繰り返される暴言が、少しずつ妻を洗脳していく


「子どもが生まれると、彼は私にひどく当たり散らすようになりました。といっても、手を上げるわけではありません。精神的にいたぶるような言動が始まります。『お前の子育ては非常識だ。その証拠に赤ん坊がガリガリだ』『寝かしつけもできない母親がこの世にいるのか』など……。私は母が早くに亡くなっていて、新生児育児のあれこれをきくことができなかったこともあり、『私の手順や育て方は間違っているのかもしれない』と思い悩むようになります」

 

それでも、元来の根性と我慢強さで、ワンオペで新生児期を乗り切ります。育児休暇中だったので、育児は自分が頑張るものだ、と考えていた涼子さん。詳しく取材すると、圭佑さんの言動は非常に巧妙で、じわじわと真綿で首をしめるように涼子さんを追い詰めます。

たとえば、赤ちゃんがハイハイできるようになった頃、引き出しの奥に大切にしまっていた実母の形見のチェーンブレスレットがなぜかフローリングに落ちていました。それを見つけたと主張する圭佑さんは、『子どもが誤飲したらどうするんだ! お前は最低の母親だな!』と激昂し、その大事な形見を罰だと言って捨ててしまいます。涼子さんが妊娠してからつけていないし気を付けて掃除しているから落ちていたのはおかしいと言っても、怒鳴り散らすばかり。

 

また、お子さんがソファから落ちてしまったとき、圭佑さんは『もし子どもが怪我でもしようものなら、お前の腕や脚をへし折る』と宣言したというのです。

惚れ込んで結婚を申し込んだ素振りだった彼が、何故そこまで豹変してしまったのか。それだけ子どもを偏愛していたのでしょうか?

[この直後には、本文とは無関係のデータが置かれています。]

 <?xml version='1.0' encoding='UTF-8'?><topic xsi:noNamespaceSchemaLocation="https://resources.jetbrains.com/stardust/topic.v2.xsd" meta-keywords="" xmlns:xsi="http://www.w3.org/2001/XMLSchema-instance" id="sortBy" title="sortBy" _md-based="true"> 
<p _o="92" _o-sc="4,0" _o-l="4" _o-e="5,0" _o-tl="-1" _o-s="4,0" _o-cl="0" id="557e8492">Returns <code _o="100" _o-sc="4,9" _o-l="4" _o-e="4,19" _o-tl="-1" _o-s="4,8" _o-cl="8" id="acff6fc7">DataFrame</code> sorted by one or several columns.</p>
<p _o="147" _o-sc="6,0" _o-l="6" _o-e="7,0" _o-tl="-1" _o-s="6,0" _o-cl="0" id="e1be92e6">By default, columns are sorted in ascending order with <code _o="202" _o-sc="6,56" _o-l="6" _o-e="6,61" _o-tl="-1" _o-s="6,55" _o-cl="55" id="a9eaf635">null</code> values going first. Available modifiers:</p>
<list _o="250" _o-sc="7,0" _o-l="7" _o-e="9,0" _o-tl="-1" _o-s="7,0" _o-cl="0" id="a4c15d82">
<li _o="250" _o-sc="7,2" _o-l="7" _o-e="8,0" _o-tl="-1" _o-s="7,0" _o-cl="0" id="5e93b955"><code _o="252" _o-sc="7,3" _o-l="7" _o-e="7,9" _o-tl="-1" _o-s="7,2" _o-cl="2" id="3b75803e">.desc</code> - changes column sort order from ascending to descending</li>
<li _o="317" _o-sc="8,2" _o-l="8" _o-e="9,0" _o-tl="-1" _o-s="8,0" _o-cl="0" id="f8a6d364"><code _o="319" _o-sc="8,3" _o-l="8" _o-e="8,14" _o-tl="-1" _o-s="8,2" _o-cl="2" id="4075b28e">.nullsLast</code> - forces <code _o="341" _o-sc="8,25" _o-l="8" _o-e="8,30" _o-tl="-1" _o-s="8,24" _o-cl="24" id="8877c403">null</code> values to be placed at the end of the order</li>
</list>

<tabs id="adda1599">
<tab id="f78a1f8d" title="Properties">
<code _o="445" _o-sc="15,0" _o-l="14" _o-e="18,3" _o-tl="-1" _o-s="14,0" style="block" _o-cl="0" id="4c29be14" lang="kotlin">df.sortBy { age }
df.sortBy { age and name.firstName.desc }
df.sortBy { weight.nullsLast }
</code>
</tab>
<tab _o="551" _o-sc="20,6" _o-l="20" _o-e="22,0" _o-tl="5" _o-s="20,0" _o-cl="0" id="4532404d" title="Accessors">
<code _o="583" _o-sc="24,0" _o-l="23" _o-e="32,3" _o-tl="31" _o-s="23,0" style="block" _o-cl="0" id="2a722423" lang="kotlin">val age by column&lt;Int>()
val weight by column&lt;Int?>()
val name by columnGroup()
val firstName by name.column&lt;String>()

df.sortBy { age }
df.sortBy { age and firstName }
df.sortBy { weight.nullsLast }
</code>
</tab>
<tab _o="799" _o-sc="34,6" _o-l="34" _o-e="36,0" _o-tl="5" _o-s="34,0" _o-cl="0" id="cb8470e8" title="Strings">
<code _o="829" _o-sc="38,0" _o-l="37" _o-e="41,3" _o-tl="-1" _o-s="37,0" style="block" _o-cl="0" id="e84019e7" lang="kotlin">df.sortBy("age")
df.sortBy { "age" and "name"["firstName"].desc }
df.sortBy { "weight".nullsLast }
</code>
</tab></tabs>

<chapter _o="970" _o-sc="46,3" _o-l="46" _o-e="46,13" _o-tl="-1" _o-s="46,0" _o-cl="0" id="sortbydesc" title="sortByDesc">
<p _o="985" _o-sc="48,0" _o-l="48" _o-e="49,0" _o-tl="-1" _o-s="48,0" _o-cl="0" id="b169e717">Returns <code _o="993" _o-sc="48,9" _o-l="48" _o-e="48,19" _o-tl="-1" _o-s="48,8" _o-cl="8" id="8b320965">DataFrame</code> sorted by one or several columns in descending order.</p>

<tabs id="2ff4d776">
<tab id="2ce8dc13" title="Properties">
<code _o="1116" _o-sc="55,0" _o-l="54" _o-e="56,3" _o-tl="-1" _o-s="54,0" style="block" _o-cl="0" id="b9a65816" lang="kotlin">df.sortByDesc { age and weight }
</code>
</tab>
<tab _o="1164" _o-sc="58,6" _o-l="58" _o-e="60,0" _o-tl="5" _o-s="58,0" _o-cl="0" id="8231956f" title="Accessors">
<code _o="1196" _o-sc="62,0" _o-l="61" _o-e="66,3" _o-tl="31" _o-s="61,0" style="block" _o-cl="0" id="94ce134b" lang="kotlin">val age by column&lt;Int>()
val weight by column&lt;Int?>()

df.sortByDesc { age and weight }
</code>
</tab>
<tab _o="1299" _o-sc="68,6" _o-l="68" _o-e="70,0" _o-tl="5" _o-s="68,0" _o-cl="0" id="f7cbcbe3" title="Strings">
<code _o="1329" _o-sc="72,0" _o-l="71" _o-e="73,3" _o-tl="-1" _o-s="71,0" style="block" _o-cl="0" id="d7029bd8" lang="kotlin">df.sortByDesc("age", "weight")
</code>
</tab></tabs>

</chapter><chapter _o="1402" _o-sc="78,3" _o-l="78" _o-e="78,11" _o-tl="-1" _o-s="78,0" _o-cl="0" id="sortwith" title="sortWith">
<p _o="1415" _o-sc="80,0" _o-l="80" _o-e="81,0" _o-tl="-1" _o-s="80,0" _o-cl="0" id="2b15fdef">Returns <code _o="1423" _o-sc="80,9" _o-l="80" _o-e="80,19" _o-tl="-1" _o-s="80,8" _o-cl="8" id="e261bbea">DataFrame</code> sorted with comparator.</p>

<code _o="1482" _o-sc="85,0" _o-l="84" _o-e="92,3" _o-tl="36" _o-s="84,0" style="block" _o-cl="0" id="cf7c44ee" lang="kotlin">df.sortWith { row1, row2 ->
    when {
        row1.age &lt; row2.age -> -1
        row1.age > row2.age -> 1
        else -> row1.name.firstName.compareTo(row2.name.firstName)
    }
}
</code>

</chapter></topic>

「いえ、口ではそんなことを言うのに、子どもにはさして興味がないのがわかるんです。むしろ、夜泣きをしていた頃はうっとうしい、とあたり散らしていました。私は混乱して、気持ちの置き所がなくなり、四六時中頭が痛むように。もちろん彼は助けてくれないどころか、母親業一つとっても満足にできない女だと追い打ちをかけてきて……。子どもの健診のとき、瘦せこけた私を見かねた区のスタッフが、カウンセリングを勧めてくれました。育児ノイローゼだと思われたのだと思います」

当初は育児の悩みを尋ねられ、おずおずと自信が持てない状況だと説明するうちに、カウンセラーは夫の言動が常軌を逸していることを指摘。「自己愛性人格障害」の兆候と重なる部分があるので、夫を診療内科に連れていくことはできないか、と涼子さんに告げました。